Le "style Mucha" a fasciné les amateurs du monde entier, en tant que peintre que ce soit dans ses toiles mais aussi dans ses œuvres monumentales, comme l'Épopée slave mais aussi en tant qu'illustrateur et designer lorsqu'il s'agit de l’ornement des objets de toutes sortes, ses créations de peintures, d'illustrations, de sculptures et de bijoux, ses décorations de bouteilles de champagne, flacons de parfum...

Mucha a également réalisé des peintures qui reflétaient ses intérêts pour la spiritualité, la mythologie et la nature. Ces œuvres sont souvent caractérisées par des formes serpentines aux ancrages d’or ou d’argent et  des symboles mystiques. Il a également créé des illustrations pour des livres, des magazines et des calendriers. Il est un artiste engagé, peintre philosophe et grand humaniste qui place l’homme au centre de ses préoccupations. Il entre en 1898 au Grand Orient de France et dans l’esprit de la franc-maçonnerie qui prône « l’amélioration de l’humanité et la conscience de la liberté », il souhaite contribuer au progrès de l’humanité à travers son art. Il rêve de réaliser un projet d’envergure retraçant la mythologie slave riche de symboles, « L’Épopée slave » un ensemble de vingt tableaux qui raconte l’histoire de ces hommes du IIIe au XXe siècle et qui développe une vision de l’histoire comme modèle pacifiste du monde. En 1901 Mucha est même nommé chevalier de La Légion d’Honneur. Entre 1904 et 1909, il fera plusieurs séjours aux États-Unis pour chercher les fonds nécessaires à l’accomplissement de ce projet, c’est finalement l’industriel Charles Richard Crane qui acceptera de le financer. En 1912, il rentre dans son pays natal et se consacre à la peinture. En 1919, l’indépendance du nouvel état de Tchécoslovaquie est confirmée par le traité de Versailles. L’artiste est persuadé que l’art peut aider les peuples à s’unir et à maintenir la paix. Malheureusement à l’aube de la Seconde Guerre Mondiale, en 1938, la Tchécoslovaquie perd d’importantes régions et en 1939, l’entrée à Prague des Allemands signe la fin de l’indépendance acquise seulement vingt ans plus tôt. Mucha fait partie des premières personnalités arrêtées par la Gestapo.
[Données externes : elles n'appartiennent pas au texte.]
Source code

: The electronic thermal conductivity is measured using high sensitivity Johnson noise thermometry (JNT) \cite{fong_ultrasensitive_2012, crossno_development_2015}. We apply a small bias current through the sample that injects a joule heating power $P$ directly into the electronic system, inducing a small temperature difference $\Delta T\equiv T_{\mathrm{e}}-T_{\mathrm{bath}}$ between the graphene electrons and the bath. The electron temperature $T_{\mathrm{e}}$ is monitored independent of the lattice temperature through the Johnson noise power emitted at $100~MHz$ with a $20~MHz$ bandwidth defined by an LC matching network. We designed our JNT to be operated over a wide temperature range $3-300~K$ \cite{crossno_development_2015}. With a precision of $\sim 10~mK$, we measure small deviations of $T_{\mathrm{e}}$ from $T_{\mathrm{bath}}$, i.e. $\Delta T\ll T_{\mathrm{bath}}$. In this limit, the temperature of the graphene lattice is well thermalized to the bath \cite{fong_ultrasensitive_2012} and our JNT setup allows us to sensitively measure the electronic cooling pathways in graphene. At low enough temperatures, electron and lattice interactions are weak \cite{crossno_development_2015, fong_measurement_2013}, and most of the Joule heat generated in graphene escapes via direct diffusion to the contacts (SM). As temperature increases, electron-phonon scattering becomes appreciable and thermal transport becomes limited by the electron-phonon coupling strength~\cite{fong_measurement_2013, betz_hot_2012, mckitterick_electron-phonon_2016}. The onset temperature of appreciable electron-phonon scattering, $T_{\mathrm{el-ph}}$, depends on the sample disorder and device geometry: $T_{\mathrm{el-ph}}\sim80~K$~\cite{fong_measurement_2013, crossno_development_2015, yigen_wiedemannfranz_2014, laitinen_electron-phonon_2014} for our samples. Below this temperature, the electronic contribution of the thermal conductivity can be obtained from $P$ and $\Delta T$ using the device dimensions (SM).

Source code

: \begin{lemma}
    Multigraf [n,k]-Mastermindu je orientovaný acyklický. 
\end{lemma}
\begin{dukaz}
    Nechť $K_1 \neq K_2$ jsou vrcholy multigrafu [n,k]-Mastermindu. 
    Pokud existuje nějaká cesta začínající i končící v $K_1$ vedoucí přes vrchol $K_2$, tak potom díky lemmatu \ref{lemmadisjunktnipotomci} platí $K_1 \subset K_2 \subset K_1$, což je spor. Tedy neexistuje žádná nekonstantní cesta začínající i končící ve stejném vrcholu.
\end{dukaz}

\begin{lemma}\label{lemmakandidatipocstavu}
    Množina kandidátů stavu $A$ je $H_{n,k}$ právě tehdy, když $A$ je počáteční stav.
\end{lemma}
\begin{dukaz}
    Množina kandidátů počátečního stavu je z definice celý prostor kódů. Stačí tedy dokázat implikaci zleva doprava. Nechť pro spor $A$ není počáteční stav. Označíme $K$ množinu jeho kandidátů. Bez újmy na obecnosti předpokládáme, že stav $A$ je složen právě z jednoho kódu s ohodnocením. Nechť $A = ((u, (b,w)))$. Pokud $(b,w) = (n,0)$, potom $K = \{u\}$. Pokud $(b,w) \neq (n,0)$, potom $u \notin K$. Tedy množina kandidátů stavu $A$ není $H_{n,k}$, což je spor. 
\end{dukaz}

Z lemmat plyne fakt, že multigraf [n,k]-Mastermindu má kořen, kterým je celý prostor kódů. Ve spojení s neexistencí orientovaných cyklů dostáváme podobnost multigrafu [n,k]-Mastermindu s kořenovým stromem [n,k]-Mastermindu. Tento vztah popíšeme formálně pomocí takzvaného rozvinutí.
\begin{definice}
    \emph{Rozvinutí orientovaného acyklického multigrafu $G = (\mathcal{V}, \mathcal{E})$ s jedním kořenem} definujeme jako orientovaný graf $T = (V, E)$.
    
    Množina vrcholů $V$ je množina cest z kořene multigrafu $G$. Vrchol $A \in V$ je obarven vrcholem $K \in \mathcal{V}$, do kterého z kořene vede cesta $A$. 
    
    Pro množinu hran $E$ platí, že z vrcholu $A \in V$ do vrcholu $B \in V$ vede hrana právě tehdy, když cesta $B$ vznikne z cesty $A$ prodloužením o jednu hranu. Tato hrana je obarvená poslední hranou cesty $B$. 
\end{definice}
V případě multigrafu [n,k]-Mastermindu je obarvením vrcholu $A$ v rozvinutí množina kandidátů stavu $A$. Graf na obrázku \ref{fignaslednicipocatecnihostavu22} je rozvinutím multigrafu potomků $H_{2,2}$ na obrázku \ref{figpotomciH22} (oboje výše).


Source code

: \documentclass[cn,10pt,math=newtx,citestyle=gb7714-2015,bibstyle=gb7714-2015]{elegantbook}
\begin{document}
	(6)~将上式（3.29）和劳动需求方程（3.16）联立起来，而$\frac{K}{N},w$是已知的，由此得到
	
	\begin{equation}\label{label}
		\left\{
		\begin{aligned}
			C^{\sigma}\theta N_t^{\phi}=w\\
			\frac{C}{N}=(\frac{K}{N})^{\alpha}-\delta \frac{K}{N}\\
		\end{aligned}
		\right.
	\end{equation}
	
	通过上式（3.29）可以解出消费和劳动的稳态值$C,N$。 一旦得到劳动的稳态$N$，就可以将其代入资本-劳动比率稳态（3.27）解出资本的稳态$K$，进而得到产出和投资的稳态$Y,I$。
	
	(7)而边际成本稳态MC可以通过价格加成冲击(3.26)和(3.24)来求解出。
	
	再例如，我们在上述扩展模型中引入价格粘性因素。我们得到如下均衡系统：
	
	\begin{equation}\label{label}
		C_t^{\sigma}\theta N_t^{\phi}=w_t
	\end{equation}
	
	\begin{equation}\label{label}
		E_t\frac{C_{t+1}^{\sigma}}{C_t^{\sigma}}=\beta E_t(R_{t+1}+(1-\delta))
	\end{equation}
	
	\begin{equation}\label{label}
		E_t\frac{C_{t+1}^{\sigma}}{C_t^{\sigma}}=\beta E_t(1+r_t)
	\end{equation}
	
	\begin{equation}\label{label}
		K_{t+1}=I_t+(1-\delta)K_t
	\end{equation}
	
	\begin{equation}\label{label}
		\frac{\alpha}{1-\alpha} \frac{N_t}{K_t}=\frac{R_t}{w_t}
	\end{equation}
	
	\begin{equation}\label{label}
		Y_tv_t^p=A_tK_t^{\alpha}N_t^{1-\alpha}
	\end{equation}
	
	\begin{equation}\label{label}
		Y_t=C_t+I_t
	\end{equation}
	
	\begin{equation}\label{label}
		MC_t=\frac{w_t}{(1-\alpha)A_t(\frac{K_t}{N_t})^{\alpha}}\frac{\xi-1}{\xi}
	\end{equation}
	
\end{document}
Peu de temps après sa libération, Mucha décède d’une pneumonie à le 14 juillet 1939 (à Prague). 

L'œuvre de Mucha est extrêmement influente et contribue à la redéfinition de l'art de l'époque. Son style unique a été largement imité et inspiré de nombreux artistes de l'Art Nouveau. Mucha a lui-même continué à travailler jusqu'à la fin de ses jours mais son travail a été quelque peu oublié après sa mort. Cependant et heureusement, dans les années 1960, il est lié à un regain d'intérêt et est de nouveau considéré.  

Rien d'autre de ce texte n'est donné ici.